* Work to be completed
Show every line below where "that" can be found.

* Exercise data

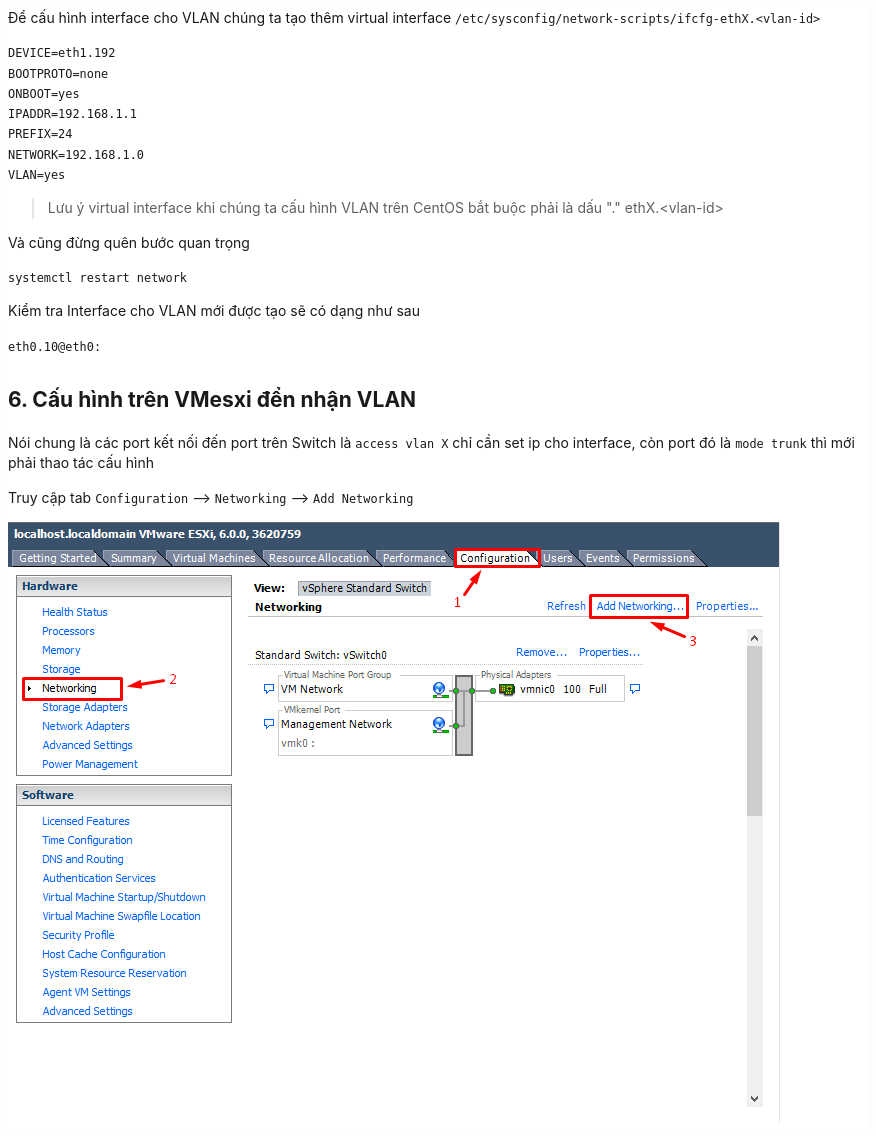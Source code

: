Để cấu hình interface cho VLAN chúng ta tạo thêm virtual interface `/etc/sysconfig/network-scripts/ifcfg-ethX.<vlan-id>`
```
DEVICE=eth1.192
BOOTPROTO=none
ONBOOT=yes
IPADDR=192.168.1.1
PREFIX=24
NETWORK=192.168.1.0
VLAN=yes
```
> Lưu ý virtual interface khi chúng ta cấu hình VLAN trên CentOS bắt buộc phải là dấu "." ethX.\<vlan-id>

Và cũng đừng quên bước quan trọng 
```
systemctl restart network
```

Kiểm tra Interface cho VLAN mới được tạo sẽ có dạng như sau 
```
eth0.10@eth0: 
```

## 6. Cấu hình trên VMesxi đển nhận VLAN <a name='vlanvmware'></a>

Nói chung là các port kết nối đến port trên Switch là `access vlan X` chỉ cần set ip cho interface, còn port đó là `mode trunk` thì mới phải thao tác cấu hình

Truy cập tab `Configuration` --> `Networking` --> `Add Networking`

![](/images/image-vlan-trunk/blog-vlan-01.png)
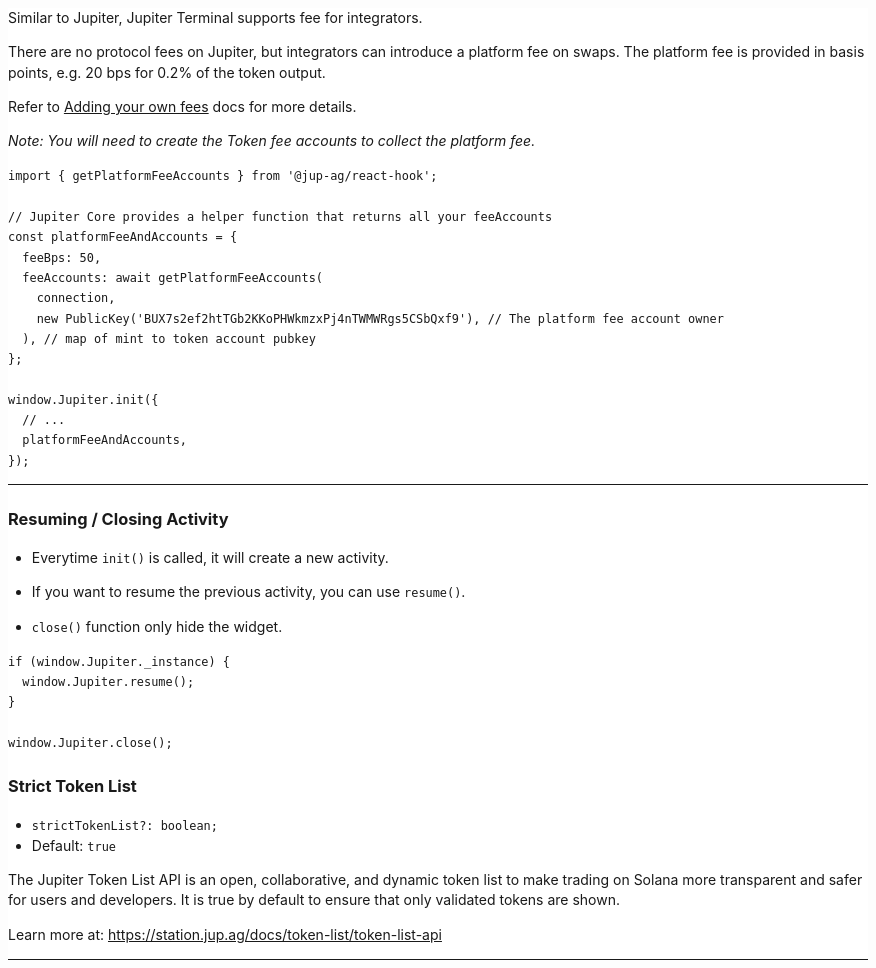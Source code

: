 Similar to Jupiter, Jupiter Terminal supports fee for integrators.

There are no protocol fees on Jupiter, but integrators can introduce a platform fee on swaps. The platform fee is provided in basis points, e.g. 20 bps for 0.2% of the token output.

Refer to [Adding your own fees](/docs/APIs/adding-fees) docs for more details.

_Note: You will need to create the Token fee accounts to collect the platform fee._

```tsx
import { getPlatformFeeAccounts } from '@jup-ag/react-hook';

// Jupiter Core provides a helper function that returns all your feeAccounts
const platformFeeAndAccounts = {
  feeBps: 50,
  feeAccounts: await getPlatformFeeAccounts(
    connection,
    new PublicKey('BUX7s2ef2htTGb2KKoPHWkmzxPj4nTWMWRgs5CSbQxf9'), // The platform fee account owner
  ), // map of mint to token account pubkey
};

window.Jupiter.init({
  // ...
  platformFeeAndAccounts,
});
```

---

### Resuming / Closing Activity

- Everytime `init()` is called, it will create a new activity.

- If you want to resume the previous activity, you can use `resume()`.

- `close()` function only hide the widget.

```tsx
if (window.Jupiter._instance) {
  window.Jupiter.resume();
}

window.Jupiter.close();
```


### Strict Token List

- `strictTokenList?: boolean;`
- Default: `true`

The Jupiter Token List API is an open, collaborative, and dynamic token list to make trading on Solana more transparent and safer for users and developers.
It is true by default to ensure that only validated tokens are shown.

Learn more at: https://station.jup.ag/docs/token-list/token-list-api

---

* Written reply
// Jupiter Core provides a helper function that returns all your feeAccounts
It is true by default to ensure that only validated tokens are shown.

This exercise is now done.